This report has been published annually since 2000. For further information contact: AfricaDev@unctad.org
For more information, please contact: UNCTAD Press Office  - T: +41 22 917 5828  - E: unctadpress@unctad.org
- Web: www.unctad.org/press

  • 2012 Structural transformation and sustainable development in Africa

    The Economic Development in Africa Report 2012, subtitled “Structural Transformation and Sustainable Development in Africa”, examines how African countries can promote sustainable development. The main message of the Report is that achieving sustainable development in Africa requires deliberate, concerted and proactive measures to promote structural transformation and the relative decoupling of natural resource use and environmental impact from the growth process. Sustainable structural transformation, as defined in the Report, is structural transformation with such decoupling.
    The Report builds on the Economic Development in Africa Report 2011 on Fostering Industrial Development in Africa in the New Global Environment. It also fits into UNCTAD’s broader work on the development of productive capacities. The report is timely in the light of the United Nations Conference on Sustainable Development (Rio+20), 20–22 June 2012 and the renewed global focus on greening economies occasioned by the global financial and economic crisis of 2008–2009. The concept of sustainable structural transformation provides a dynamic understanding of the efforts which are involved in greening an economy, and also places such efforts into a development perspective.

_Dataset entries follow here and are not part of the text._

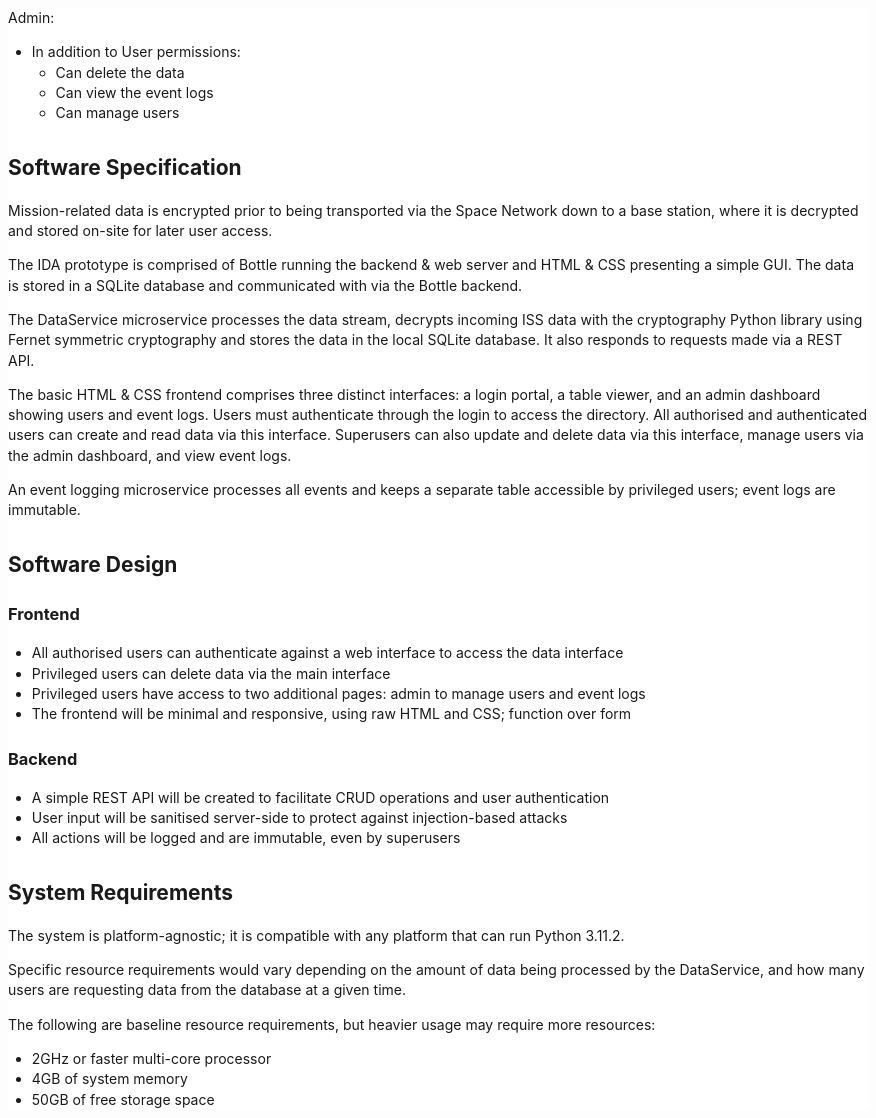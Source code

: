 Admin:

- In addition to User permissions:
  - Can delete the data
  - Can view the event logs
  - Can manage users

## Software Specification

Mission-related data is encrypted prior to being transported via the Space Network down to a base station, where it is decrypted and stored on-site for later user access.

The IDA prototype is comprised of Bottle running the backend & web server and HTML & CSS presenting a simple GUI. The data is stored in a SQLite database and communicated with via the Bottle backend.

The DataService microservice processes the data stream, decrypts incoming ISS data with the cryptography Python library using Fernet symmetric cryptography and stores the data in the local SQLite database. It also responds to requests made via a REST API.

The basic HTML & CSS frontend comprises three distinct interfaces: a login portal, a table viewer, and an admin dashboard showing users and event logs. Users must authenticate through the login to access the directory. All authorised and authenticated users can create and read data via this interface. Superusers can also update and delete data via this interface, manage users via the admin dashboard, and view event logs.

An event logging microservice processes all events and keeps a separate table accessible by privileged users; event logs are immutable.

## Software Design

### Frontend

- All authorised users can authenticate against a web interface to access the data interface
- Privileged users can delete data via the main interface
- Privileged users have access to two additional pages: admin to manage users and event logs
- The frontend will be minimal and responsive, using raw HTML and CSS; function over form

### Backend

- A simple REST API will be created to facilitate CRUD operations and user authentication
- User input will be sanitised server-side to protect against injection-based attacks
- All actions will be logged and are immutable, even by superusers

## System Requirements

The system is platform-agnostic; it is compatible with any platform that can run Python 3.11.2.

Specific resource requirements would vary depending on the amount of data being processed by the DataService, and how many users are requesting data from the database at a given time.

The following are baseline resource requirements, but heavier usage may require more resources:

- 2GHz or faster multi-core processor
- 4GB of system memory
- 50GB of free storage space
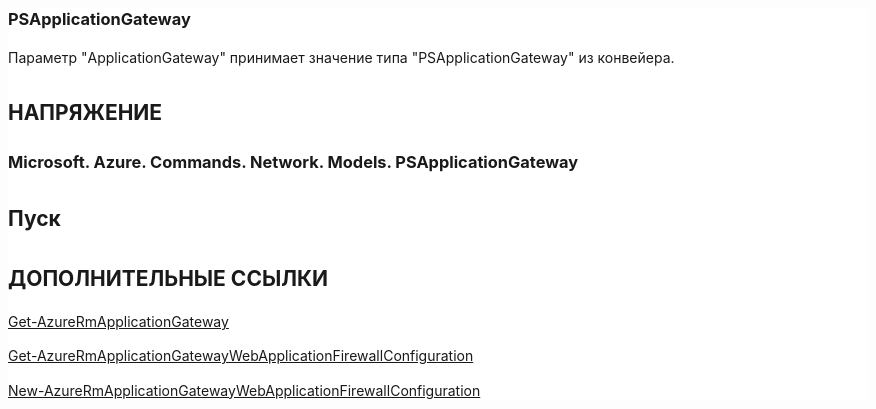 ### PSApplicationGateway
Параметр "ApplicationGateway" принимает значение типа "PSApplicationGateway" из конвейера.

## НАПРЯЖЕНИЕ

### Microsoft. Azure. Commands. Network. Models. PSApplicationGateway

## Пуск

## ДОПОЛНИТЕЛЬНЫЕ ССЫЛКИ

[Get-AzureRmApplicationGateway](./Get-AzureRmApplicationGateway.md)

[Get-AzureRmApplicationGatewayWebApplicationFirewallConfiguration](./Get-AzureRmApplicationGatewayWebApplicationFirewallConfiguration.md)

[New-AzureRmApplicationGatewayWebApplicationFirewallConfiguration](./New-AzureRmApplicationGatewayWebApplicationFirewallConfiguration.md)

  • 2011 - Fostering industrial development in Africa in the new global environment

    There is mounting evidence indicating that industrial development presents great opportunities for sustained growth, employment and poverty reduction. Consequently, over the past decade, African governments have renewed their political commitment to industrialization and have adopted several initiatives at the national and regional levels to enhance prospects of achieving their development objectives.

    The Economic Development in Africa Report (EDAR) 2011 examines the status of industrial development in Africa with a focus on the identification of "stylized facts" associated with African manufacturing. It also provides an analysis of past attempts at promoting industrial development in the region and the lessons learned from these experiences. Furthermore, it offers policy recommendations on how to foster industrial development in Africa in the new global environment characterized by changing international trade rules, growing influence of industrial powers from the South, the internationalization of production, and increasing concerns about climate change.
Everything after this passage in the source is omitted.